Pour réussir cette transition, il faudra que nous soyons capables de résister à la pression exercée par ces trois facteurs, d’empêcher les ruptures et de façonner le changement structurel tel que nous le souhaitons. Cela signifie avant tout que nous devons garantir l’emploi et former les actifs aux nouvelles technologies. La pandémie agit ici comme un accélérateur. Nous devons faire attention à ce que la situation sociale déjà très délicate que connaît l’Union européenne, comme le monde entier d’ailleurs, ne soit pas encore aggravée par la pandémie et la transformation écologique.

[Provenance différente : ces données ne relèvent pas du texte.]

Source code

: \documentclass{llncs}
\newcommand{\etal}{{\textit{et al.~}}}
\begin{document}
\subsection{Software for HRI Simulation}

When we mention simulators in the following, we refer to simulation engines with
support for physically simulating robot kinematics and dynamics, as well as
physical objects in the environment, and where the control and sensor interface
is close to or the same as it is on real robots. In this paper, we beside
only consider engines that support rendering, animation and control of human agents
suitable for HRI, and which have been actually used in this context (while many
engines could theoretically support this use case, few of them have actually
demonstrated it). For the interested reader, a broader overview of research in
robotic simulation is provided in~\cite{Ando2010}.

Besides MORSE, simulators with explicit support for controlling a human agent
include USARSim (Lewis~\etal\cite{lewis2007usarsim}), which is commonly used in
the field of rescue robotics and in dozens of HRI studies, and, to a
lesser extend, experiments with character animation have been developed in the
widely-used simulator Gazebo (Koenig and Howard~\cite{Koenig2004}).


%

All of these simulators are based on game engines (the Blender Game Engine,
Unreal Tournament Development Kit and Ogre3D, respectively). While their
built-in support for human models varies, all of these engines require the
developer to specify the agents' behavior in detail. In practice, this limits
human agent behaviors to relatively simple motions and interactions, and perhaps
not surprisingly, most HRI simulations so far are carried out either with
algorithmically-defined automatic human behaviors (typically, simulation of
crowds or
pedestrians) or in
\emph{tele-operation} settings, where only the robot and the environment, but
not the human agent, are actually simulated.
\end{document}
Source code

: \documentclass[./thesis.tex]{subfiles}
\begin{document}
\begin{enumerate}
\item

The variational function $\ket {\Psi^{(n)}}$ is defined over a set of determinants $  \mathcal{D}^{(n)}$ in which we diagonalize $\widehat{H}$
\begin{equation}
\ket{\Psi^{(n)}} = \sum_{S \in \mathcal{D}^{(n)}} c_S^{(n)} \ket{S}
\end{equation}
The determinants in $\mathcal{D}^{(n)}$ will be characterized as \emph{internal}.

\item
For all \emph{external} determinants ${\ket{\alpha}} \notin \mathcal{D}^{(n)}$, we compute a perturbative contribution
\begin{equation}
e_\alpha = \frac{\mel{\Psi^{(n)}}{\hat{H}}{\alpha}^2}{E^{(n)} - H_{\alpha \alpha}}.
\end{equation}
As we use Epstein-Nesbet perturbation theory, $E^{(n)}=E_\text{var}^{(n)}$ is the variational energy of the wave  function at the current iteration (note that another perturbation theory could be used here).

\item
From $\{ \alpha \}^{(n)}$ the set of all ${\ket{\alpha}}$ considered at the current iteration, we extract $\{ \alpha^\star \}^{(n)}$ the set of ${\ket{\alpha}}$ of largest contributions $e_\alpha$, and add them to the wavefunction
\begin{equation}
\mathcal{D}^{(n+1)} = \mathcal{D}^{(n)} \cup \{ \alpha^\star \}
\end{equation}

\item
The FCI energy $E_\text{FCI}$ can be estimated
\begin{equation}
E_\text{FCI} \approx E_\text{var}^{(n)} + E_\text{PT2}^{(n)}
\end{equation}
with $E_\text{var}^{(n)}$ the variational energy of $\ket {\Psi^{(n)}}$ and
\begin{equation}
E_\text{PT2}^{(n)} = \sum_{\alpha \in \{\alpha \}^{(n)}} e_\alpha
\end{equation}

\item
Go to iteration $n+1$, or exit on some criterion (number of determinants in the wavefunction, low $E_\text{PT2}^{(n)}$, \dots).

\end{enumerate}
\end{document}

Actuellement, ce danger existe bel et bien. Il faudrait que nous comprenions que nous pouvons tirer doublement profit de cette situation : actuellement, des milliards de fonds publics sont injectés directement dans les entreprises afin d’atténuer les conséquences économiques de la crise. Il serait insensé de ne pas en profiter pour réaliser les investissements d’avenir nécessaires dans les nouvelles technologies propices au climat et à l’économie circulaire, le développement des énergies renouvelables et des technologies hydrogène, et les mobilités respectueuses du climat. Et malgré des critiques de détail, je salue l’approche commune mise en place par la France et l’Allemagne dans ce domaine.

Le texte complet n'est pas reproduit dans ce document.